WHAT YOU ARE ASKED TO DO -> Tally the lines in the material below that hold the string "value" and report the tally alone.

DATA ->

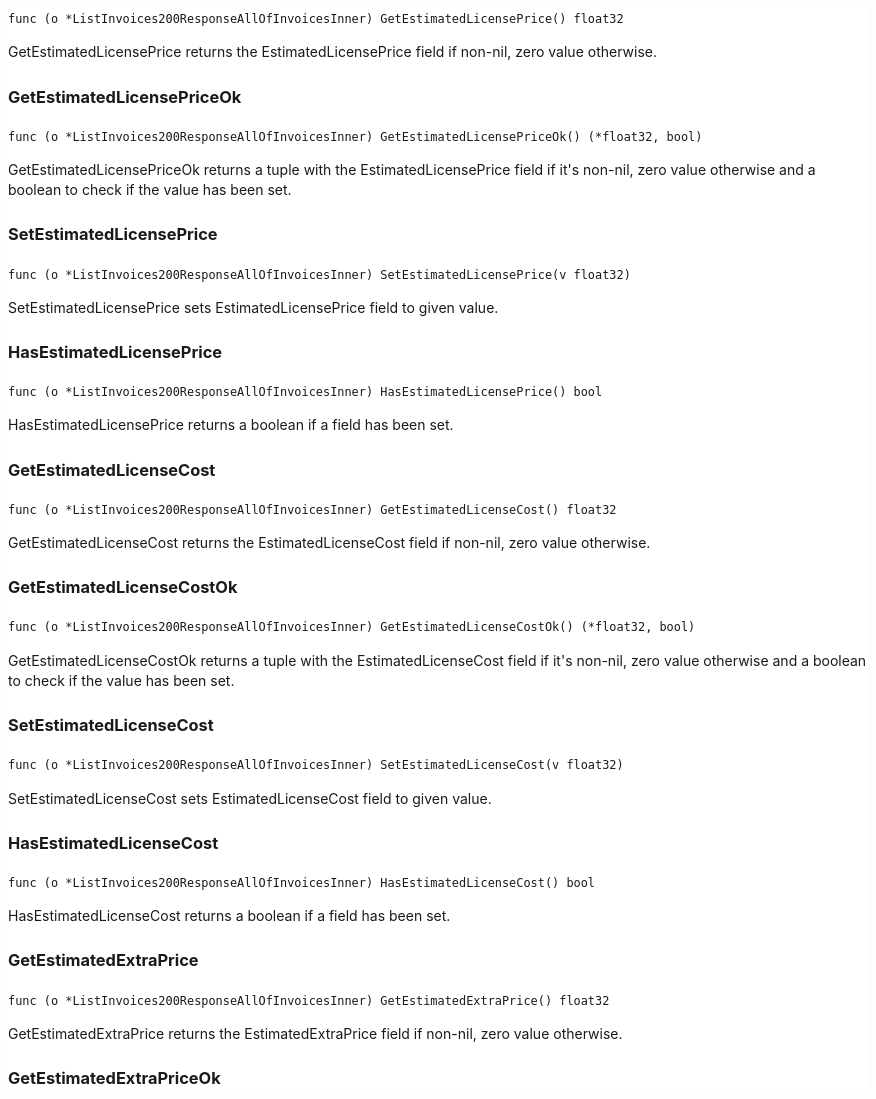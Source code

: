 `func (o *ListInvoices200ResponseAllOfInvoicesInner) GetEstimatedLicensePrice() float32`

GetEstimatedLicensePrice returns the EstimatedLicensePrice field if non-nil, zero value otherwise.

### GetEstimatedLicensePriceOk

`func (o *ListInvoices200ResponseAllOfInvoicesInner) GetEstimatedLicensePriceOk() (*float32, bool)`

GetEstimatedLicensePriceOk returns a tuple with the EstimatedLicensePrice field if it's non-nil, zero value otherwise
and a boolean to check if the value has been set.

### SetEstimatedLicensePrice

`func (o *ListInvoices200ResponseAllOfInvoicesInner) SetEstimatedLicensePrice(v float32)`

SetEstimatedLicensePrice sets EstimatedLicensePrice field to given value.

### HasEstimatedLicensePrice

`func (o *ListInvoices200ResponseAllOfInvoicesInner) HasEstimatedLicensePrice() bool`

HasEstimatedLicensePrice returns a boolean if a field has been set.

### GetEstimatedLicenseCost

`func (o *ListInvoices200ResponseAllOfInvoicesInner) GetEstimatedLicenseCost() float32`

GetEstimatedLicenseCost returns the EstimatedLicenseCost field if non-nil, zero value otherwise.

### GetEstimatedLicenseCostOk

`func (o *ListInvoices200ResponseAllOfInvoicesInner) GetEstimatedLicenseCostOk() (*float32, bool)`

GetEstimatedLicenseCostOk returns a tuple with the EstimatedLicenseCost field if it's non-nil, zero value otherwise
and a boolean to check if the value has been set.

### SetEstimatedLicenseCost

`func (o *ListInvoices200ResponseAllOfInvoicesInner) SetEstimatedLicenseCost(v float32)`

SetEstimatedLicenseCost sets EstimatedLicenseCost field to given value.

### HasEstimatedLicenseCost

`func (o *ListInvoices200ResponseAllOfInvoicesInner) HasEstimatedLicenseCost() bool`

HasEstimatedLicenseCost returns a boolean if a field has been set.

### GetEstimatedExtraPrice

`func (o *ListInvoices200ResponseAllOfInvoicesInner) GetEstimatedExtraPrice() float32`

GetEstimatedExtraPrice returns the EstimatedExtraPrice field if non-nil, zero value otherwise.

### GetEstimatedExtraPriceOk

WRITTEN SOLUTION -> 9